*** Opening of Data for analysis ***

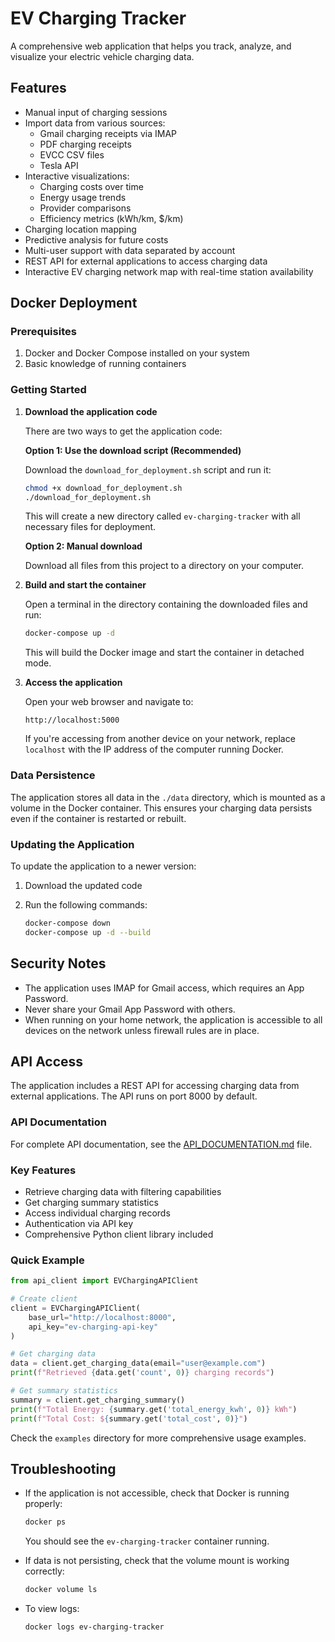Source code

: # EV Charging Tracker

A comprehensive web application that helps you track, analyze, and visualize your electric vehicle charging data.

## Features

- Manual input of charging sessions
- Import data from various sources:
  - Gmail charging receipts via IMAP
  - PDF charging receipts
  - EVCC CSV files
  - Tesla API
- Interactive visualizations:
  - Charging costs over time
  - Energy usage trends
  - Provider comparisons
  - Efficiency metrics (kWh/km, $/km)
- Charging location mapping
- Predictive analysis for future costs
- Multi-user support with data separated by account
- REST API for external applications to access charging data
- Interactive EV charging network map with real-time station availability

## Docker Deployment

### Prerequisites

1. Docker and Docker Compose installed on your system
2. Basic knowledge of running containers

### Getting Started

1. **Download the application code**

   There are two ways to get the application code:

   **Option 1: Use the download script (Recommended)**
   
   Download the `download_for_deployment.sh` script and run it:

   ```bash
   chmod +x download_for_deployment.sh
   ./download_for_deployment.sh
   ```

   This will create a new directory called `ev-charging-tracker` with all necessary files for deployment.

   **Option 2: Manual download**
   
   Download all files from this project to a directory on your computer.

2. **Build and start the container**

   Open a terminal in the directory containing the downloaded files and run:

   ```bash
   docker-compose up -d
   ```

   This will build the Docker image and start the container in detached mode.

3. **Access the application**

   Open your web browser and navigate to:

   ```
   http://localhost:5000
   ```

   If you're accessing from another device on your network, replace `localhost` with the IP address of the computer running Docker.

### Data Persistence

The application stores all data in the `./data` directory, which is mounted as a volume in the Docker container. This ensures your charging data persists even if the container is restarted or rebuilt.

### Updating the Application

To update the application to a newer version:

1. Download the updated code
2. Run the following commands:

   ```bash
   docker-compose down
   docker-compose up -d --build
   ```

## Security Notes

- The application uses IMAP for Gmail access, which requires an App Password.
- Never share your Gmail App Password with others.
- When running on your home network, the application is accessible to all devices on the network unless firewall rules are in place.

## API Access

The application includes a REST API for accessing charging data from external applications. The API runs on port 8000 by default.

### API Documentation

For complete API documentation, see the [API_DOCUMENTATION.md](API_DOCUMENTATION.md) file.

### Key Features

- Retrieve charging data with filtering capabilities
- Get charging summary statistics
- Access individual charging records
- Authentication via API key
- Comprehensive Python client library included

### Quick Example

```python
from api_client import EVChargingAPIClient

# Create client
client = EVChargingAPIClient(
    base_url="http://localhost:8000",
    api_key="ev-charging-api-key"
)

# Get charging data
data = client.get_charging_data(email="user@example.com")
print(f"Retrieved {data.get('count', 0)} charging records")

# Get summary statistics
summary = client.get_charging_summary()
print(f"Total Energy: {summary.get('total_energy_kwh', 0)} kWh")
print(f"Total Cost: ${summary.get('total_cost', 0)}")
```

Check the `examples` directory for more comprehensive usage examples.

## Troubleshooting

- If the application is not accessible, check that Docker is running properly:
  ```bash
  docker ps
  ```
  You should see the `ev-charging-tracker` container running.

- If data is not persisting, check that the volume mount is working correctly:
  ```bash
  docker volume ls
  ```

- To view logs:
  ```bash
  docker logs ev-charging-tracker
  ```
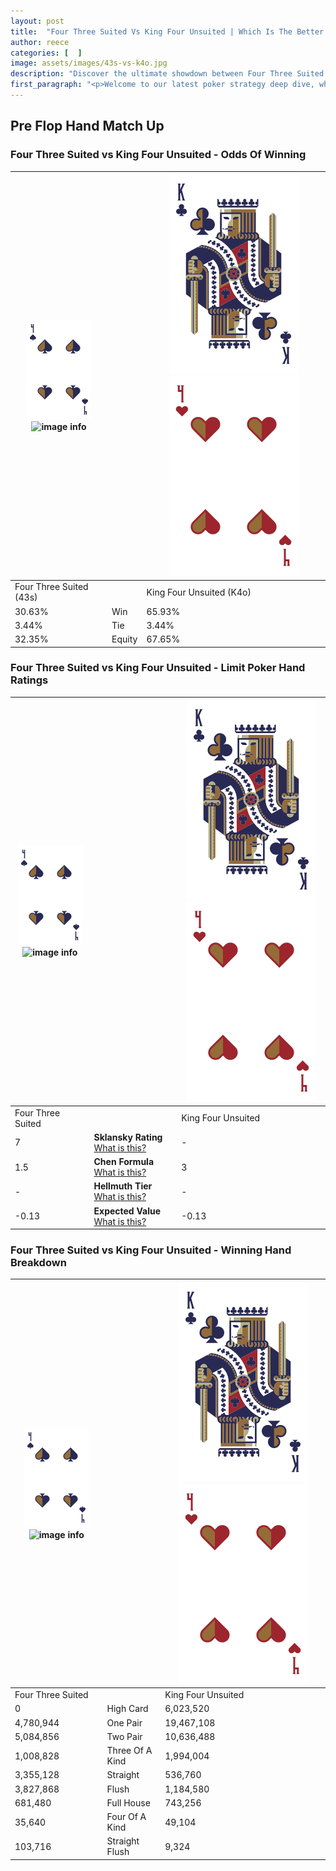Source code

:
 ```yaml
---
layout: post
title:  "Four Three Suited Vs King Four Unsuited | Which Is The Better Hand In Poker? A Complete Guide"
author: reece
categories: [  ]
image: assets/images/43s-vs-k4o.jpg
description: "Discover the ultimate showdown between Four Three Suited and King Four Unsuited in poker! Uncover the odds, strategies, and scenarios where one hand triumphs over the other. Get ready to up your poker game with this thrilling analysis."
first_paragraph: "<p>Welcome to our latest poker strategy deep dive, where we're pitting two distinct hands against each other in a high-stakes showdown: Four Three Suited vs King Four Unsuited.</p><p>In the dynamic world of poker, every decision counts, and knowing which hand holds the upper hand is key to your success at the table.</p><p>In this article, we'll dissect these two hands, explore the scenarios where one dominates the other, and equip you with the knowledge to make strategic choices that can tip the odds in your favor.</p><p>Get ready to unravel the intriguing dynamics of these poker hands and elevate your game to new heights.</p>"
---
```




[comment]: # (sp0)

## Pre Flop Hand Match Up

<div class="table hand-ratings" markdown="1"> 



### Four Three Suited vs King Four Unsuited - Odds Of Winning


    
| ![image info](assets/images/hand1/4.png) ![image info](assets/images/hand1/3s.png) |  | ![image info](assets/images/hand2/K.png) ![image info](assets/images/hand2/4o.png) |
| -------- | -------- | -------- |
| Four Three Suited (43s) |  | King Four Unsuited (K4o) |
| 30.63% | Win | 65.93% |
| 3.44% | Tie | 3.44% |
| 32.35% | Equity | 67.65% |




[comment]: # (sp1)



### Four Three Suited vs King Four Unsuited - Limit Poker Hand Ratings


    
| ![image info](assets/images/hand1/4.png) ![image info](assets/images/hand1/3s.png) |  | ![image info](assets/images/hand2/K.png) ![image info](assets/images/hand2/4o.png) |
| -------- | -------- | -------- |
| Four Three Suited |  | King Four Unsuited |
| 7 | **Sklansky Rating** [What is this?](/sklansky-rating-explained) | - |
| 1.5 | **Chen Formula** [What is this?](/chen-formula-explained) | 3 |
| - | **Hellmuth Tier** [What is this?](/Hellmuth-tier-explained) | - |
| -0.13 | **Expected Value** [What is this?](/expected-value-explained) | -0.13 |




[comment]: # (sp2)



### Four Three Suited vs King Four Unsuited - Winning Hand Breakdown


    
| ![image info](assets/images/hand1/4.png) ![image info](assets/images/hand1/3s.png) |  | ![image info](assets/images/hand2/K.png) ![image info](assets/images/hand2/4o.png) |
| -------- | -------- | -------- |
| Four Three Suited |  | King Four Unsuited |
| 0 | High Card | 6,023,520 |
| 4,780,944 | One Pair | 19,467,108 |
| 5,084,856 | Two Pair | 10,636,488 |
| 1,008,828 | Three Of A Kind | 1,994,004 |
| 3,355,128 | Straight | 536,760 |
| 3,827,868 | Flush | 1,184,580 |
| 681,480 | Full House | 743,256 |
| 35,640 | Four Of A Kind | 49,104 |
| 103,716 | Straight Flush | 9,324 |




[comment]: # (sp3)



</div>

[comment]: # (sp4)



[comment]: # (sp5)

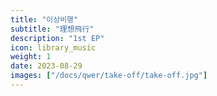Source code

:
 ```yaml
---
title: "이상비행"
subtitle: "理想飛行"
description: "1st EP"
icon: library_music
weight: 1
date: 2023-08-29
images: ["/docs/qwer/take-off/take-off.jpg"]
---
```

*** Close of Data for analysis ***

### Task prompt:
Once the pictures are removed, output the entries above exactly as given.

### Answer box:
Source code

: # EV Charging Tracker

A comprehensive web application that helps you track, analyze, and visualize your electric vehicle charging data.

## Features

- Manual input of charging sessions
- Import data from various sources:
  - Gmail charging receipts via IMAP
  - PDF charging receipts
  - EVCC CSV files
  - Tesla API
- Interactive visualizations:
  - Charging costs over time
  - Energy usage trends
  - Provider comparisons
  - Efficiency metrics (kWh/km, $/km)
- Charging location mapping
- Predictive analysis for future costs
- Multi-user support with data separated by account
- REST API for external applications to access charging data
- Interactive EV charging network map with real-time station availability

## Docker Deployment

### Prerequisites

1. Docker and Docker Compose installed on your system
2. Basic knowledge of running containers

### Getting Started

1. **Download the application code**

   There are two ways to get the application code:

   **Option 1: Use the download script (Recommended)**
   
   Download the `download_for_deployment.sh` script and run it:

   ```bash
   chmod +x download_for_deployment.sh
   ./download_for_deployment.sh
   ```

   This will create a new directory called `ev-charging-tracker` with all necessary files for deployment.

   **Option 2: Manual download**
   
   Download all files from this project to a directory on your computer.

2. **Build and start the container**

   Open a terminal in the directory containing the downloaded files and run:

   ```bash
   docker-compose up -d
   ```

   This will build the Docker image and start the container in detached mode.

3. **Access the application**

   Open your web browser and navigate to:

   ```
   http://localhost:5000
   ```

   If you're accessing from another device on your network, replace `localhost` with the IP address of the computer running Docker.

### Data Persistence

The application stores all data in the `./data` directory, which is mounted as a volume in the Docker container. This ensures your charging data persists even if the container is restarted or rebuilt.

### Updating the Application

To update the application to a newer version:

1. Download the updated code
2. Run the following commands:

   ```bash
   docker-compose down
   docker-compose up -d --build
   ```

## Security Notes

- The application uses IMAP for Gmail access, which requires an App Password.
- Never share your Gmail App Password with others.
- When running on your home network, the application is accessible to all devices on the network unless firewall rules are in place.

## API Access

The application includes a REST API for accessing charging data from external applications. The API runs on port 8000 by default.

### API Documentation

For complete API documentation, see the [API_DOCUMENTATION.md](API_DOCUMENTATION.md) file.

### Key Features

- Retrieve charging data with filtering capabilities
- Get charging summary statistics
- Access individual charging records
- Authentication via API key
- Comprehensive Python client library included

### Quick Example

```python
from api_client import EVChargingAPIClient

# Create client
client = EVChargingAPIClient(
    base_url="http://localhost:8000",
    api_key="ev-charging-api-key"
)

# Get charging data
data = client.get_charging_data(email="user@example.com")
print(f"Retrieved {data.get('count', 0)} charging records")

# Get summary statistics
summary = client.get_charging_summary()
print(f"Total Energy: {summary.get('total_energy_kwh', 0)} kWh")
print(f"Total Cost: ${summary.get('total_cost', 0)}")
```

Check the `examples` directory for more comprehensive usage examples.

## Troubleshooting

- If the application is not accessible, check that Docker is running properly:
  ```bash
  docker ps
  ```
  You should see the `ev-charging-tracker` container running.

- If data is not persisting, check that the volume mount is working correctly:
  ```bash
  docker volume ls
  ```

- To view logs:
  ```bash
  docker logs ev-charging-tracker
  ```
Source code

:
 ```yaml
---
layout: post
title:  "Four Three Suited Vs King Four Unsuited | Which Is The Better Hand In Poker? A Complete Guide"
author: reece
categories: [  ]
image: assets/images/43s-vs-k4o.jpg
description: "Discover the ultimate showdown between Four Three Suited and King Four Unsuited in poker! Uncover the odds, strategies, and scenarios where one hand triumphs over the other. Get ready to up your poker game with this thrilling analysis."
first_paragraph: "<p>Welcome to our latest poker strategy deep dive, where we're pitting two distinct hands against each other in a high-stakes showdown: Four Three Suited vs King Four Unsuited.</p><p>In the dynamic world of poker, every decision counts, and knowing which hand holds the upper hand is key to your success at the table.</p><p>In this article, we'll dissect these two hands, explore the scenarios where one dominates the other, and equip you with the knowledge to make strategic choices that can tip the odds in your favor.</p><p>Get ready to unravel the intriguing dynamics of these poker hands and elevate your game to new heights.</p>"
---
```




[comment]: # (sp0)

## Pre Flop Hand Match Up

<div class="table hand-ratings" markdown="1"> 



### Four Three Suited vs King Four Unsuited - Odds Of Winning


    
| ![image info](assets/images/hand1/4.png) ![image info](assets/images/hand1/3s.png) |  | ![image info](assets/images/hand2/K.png) ![image info](assets/images/hand2/4o.png) |
| -------- | -------- | -------- |
| Four Three Suited (43s) |  | King Four Unsuited (K4o) |
| 30.63% | Win | 65.93% |
| 3.44% | Tie | 3.44% |
| 32.35% | Equity | 67.65% |




[comment]: # (sp1)



### Four Three Suited vs King Four Unsuited - Limit Poker Hand Ratings


    
| ![image info](assets/images/hand1/4.png) ![image info](assets/images/hand1/3s.png) |  | ![image info](assets/images/hand2/K.png) ![image info](assets/images/hand2/4o.png) |
| -------- | -------- | -------- |
| Four Three Suited |  | King Four Unsuited |
| 7 | **Sklansky Rating** [What is this?](/sklansky-rating-explained) | - |
| 1.5 | **Chen Formula** [What is this?](/chen-formula-explained) | 3 |
| - | **Hellmuth Tier** [What is this?](/Hellmuth-tier-explained) | - |
| -0.13 | **Expected Value** [What is this?](/expected-value-explained) | -0.13 |




[comment]: # (sp2)



### Four Three Suited vs King Four Unsuited - Winning Hand Breakdown


    
| ![image info](assets/images/hand1/4.png) ![image info](assets/images/hand1/3s.png) |  | ![image info](assets/images/hand2/K.png) ![image info](assets/images/hand2/4o.png) |
| -------- | -------- | -------- |
| Four Three Suited |  | King Four Unsuited |
| 0 | High Card | 6,023,520 |
| 4,780,944 | One Pair | 19,467,108 |
| 5,084,856 | Two Pair | 10,636,488 |
| 1,008,828 | Three Of A Kind | 1,994,004 |
| 3,355,128 | Straight | 536,760 |
| 3,827,868 | Flush | 1,184,580 |
| 681,480 | Full House | 743,256 |
| 35,640 | Four Of A Kind | 49,104 |
| 103,716 | Straight Flush | 9,324 |




[comment]: # (sp3)



</div>

[comment]: # (sp4)



[comment]: # (sp5)

Source code

:
 ```yaml
---
title: "이상비행"
subtitle: "理想飛行"
description: "1st EP"
icon: library_music
weight: 1
date: 2023-08-29
images: ["/docs/qwer/take-off/take-off.jpg"]
---
```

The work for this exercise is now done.